What you need to do: Would you write out the entries below word for word, omitting the pictures?

================================

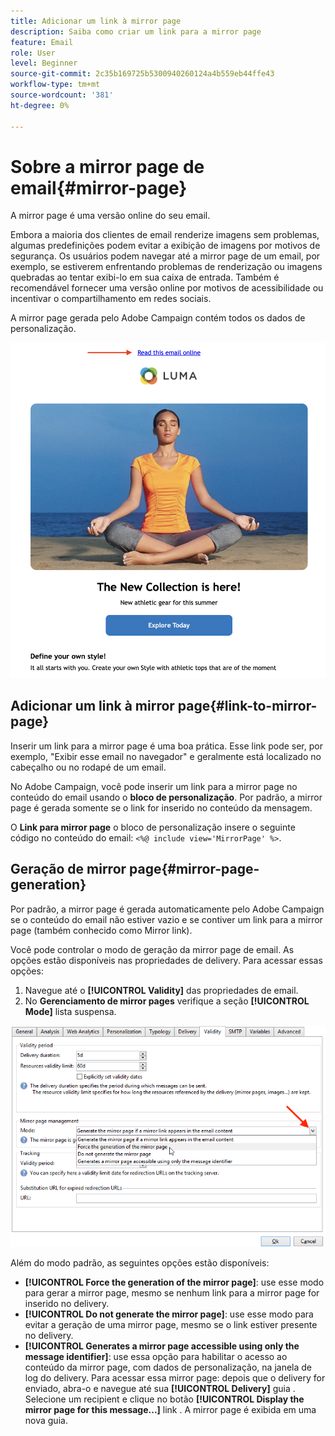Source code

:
 ```yaml
---
title: Adicionar um link à mirror page
description: Saiba como criar um link para a mirror page
feature: Email
role: User
level: Beginner
source-git-commit: 2c35b169725b5300940260124a4b559eb44ffe43
workflow-type: tm+mt
source-wordcount: '381'
ht-degree: 0%

---
```


# Sobre a mirror page de email{#mirror-page}

A mirror page é uma versão online do seu email.

Embora a maioria dos clientes de email renderize imagens sem problemas, algumas predefinições podem evitar a exibição de imagens por motivos de segurança. Os usuários podem navegar até a mirror page de um email, por exemplo, se estiverem enfrentando problemas de renderização ou imagens quebradas ao tentar exibi-lo em sua caixa de entrada. Também é recomendável fornecer uma versão online por motivos de acessibilidade ou incentivar o compartilhamento em redes sociais.

A mirror page gerada pelo Adobe Campaign contém todos os dados de personalização.

![](assets/mirror-page-link.png)


## Adicionar um link à mirror page{#link-to-mirror-page}

Inserir um link para a mirror page é uma boa prática. Esse link pode ser, por exemplo, &quot;Exibir esse email no navegador&quot; e geralmente está localizado no cabeçalho ou no rodapé de um email.

No Adobe Campaign, você pode inserir um link para a mirror page no conteúdo do email usando o **bloco de personalização**. Por padrão, a mirror page é gerada somente se o link for inserido no conteúdo da mensagem.

O **Link para mirror page** o bloco de personalização insere o seguinte código no conteúdo do email: `<%@ include view='MirrorPage' %>`.

<!--For more on personalization blocks insertion, refer to [Personalization blocks](personalization-blocks.md).-->

## Geração de mirror page{#mirror-page-generation}

Por padrão, a mirror page é gerada automaticamente pelo Adobe Campaign se o conteúdo do email não estiver vazio e se contiver um link para a mirror page (também conhecido como Mirror link).

Você pode controlar o modo de geração da mirror page de email. As opções estão disponíveis nas propriedades de delivery. Para acessar essas opções:

1. Navegue até o **[!UICONTROL Validity]** das propriedades de email.
1. No **Gerenciamento de mirror pages** verifique a seção **[!UICONTROL Mode]** lista suspensa.

![](assets/mirror-page-generation.png)

Além do modo padrão, as seguintes opções estão disponíveis:

* **[!UICONTROL Force the generation of the mirror page]**: use esse modo para gerar a mirror page, mesmo se nenhum link para a mirror page for inserido no delivery.
* **[!UICONTROL Do not generate the mirror page]**: use esse modo para evitar a geração de uma mirror page, mesmo se o link estiver presente no delivery.
* **[!UICONTROL Generates a mirror page accessible using only the message identifier]**: use essa opção para habilitar o acesso ao conteúdo da mirror page, com dados de personalização, na janela de log do delivery. Para acessar essa mirror page: depois que o delivery for enviado, abra-o e navegue até sua **[!UICONTROL Delivery]** guia . Selecione um recipient e clique no botão **[!UICONTROL Display the mirror page for this message...]** link . A mirror page é exibida em uma nova guia.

================================

Answer to this task:
Source code

:
 ```yaml
---
title: Adicionar um link à mirror page
description: Saiba como criar um link para a mirror page
feature: Email
role: User
level: Beginner
source-git-commit: 2c35b169725b5300940260124a4b559eb44ffe43
workflow-type: tm+mt
source-wordcount: '381'
ht-degree: 0%

---
```


# Sobre a mirror page de email{#mirror-page}

A mirror page é uma versão online do seu email.

Embora a maioria dos clientes de email renderize imagens sem problemas, algumas predefinições podem evitar a exibição de imagens por motivos de segurança. Os usuários podem navegar até a mirror page de um email, por exemplo, se estiverem enfrentando problemas de renderização ou imagens quebradas ao tentar exibi-lo em sua caixa de entrada. Também é recomendável fornecer uma versão online por motivos de acessibilidade ou incentivar o compartilhamento em redes sociais.

A mirror page gerada pelo Adobe Campaign contém todos os dados de personalização.

![](assets/mirror-page-link.png)


## Adicionar um link à mirror page{#link-to-mirror-page}

Inserir um link para a mirror page é uma boa prática. Esse link pode ser, por exemplo, &quot;Exibir esse email no navegador&quot; e geralmente está localizado no cabeçalho ou no rodapé de um email.

No Adobe Campaign, você pode inserir um link para a mirror page no conteúdo do email usando o **bloco de personalização**. Por padrão, a mirror page é gerada somente se o link for inserido no conteúdo da mensagem.

O **Link para mirror page** o bloco de personalização insere o seguinte código no conteúdo do email: `<%@ include view='MirrorPage' %>`.

<!--For more on personalization blocks insertion, refer to [Personalization blocks](personalization-blocks.md).-->

## Geração de mirror page{#mirror-page-generation}

Por padrão, a mirror page é gerada automaticamente pelo Adobe Campaign se o conteúdo do email não estiver vazio e se contiver um link para a mirror page (também conhecido como Mirror link).

Você pode controlar o modo de geração da mirror page de email. As opções estão disponíveis nas propriedades de delivery. Para acessar essas opções:

1. Navegue até o **[!UICONTROL Validity]** das propriedades de email.
1. No **Gerenciamento de mirror pages** verifique a seção **[!UICONTROL Mode]** lista suspensa.

![](assets/mirror-page-generation.png)

Além do modo padrão, as seguintes opções estão disponíveis:

* **[!UICONTROL Force the generation of the mirror page]**: use esse modo para gerar a mirror page, mesmo se nenhum link para a mirror page for inserido no delivery.
* **[!UICONTROL Do not generate the mirror page]**: use esse modo para evitar a geração de uma mirror page, mesmo se o link estiver presente no delivery.
* **[!UICONTROL Generates a mirror page accessible using only the message identifier]**: use essa opção para habilitar o acesso ao conteúdo da mirror page, com dados de personalização, na janela de log do delivery. Para acessar essa mirror page: depois que o delivery for enviado, abra-o e navegue até sua **[!UICONTROL Delivery]** guia . Selecione um recipient e clique no botão **[!UICONTROL Display the mirror page for this message...]** link . A mirror page é exibida em uma nova guia.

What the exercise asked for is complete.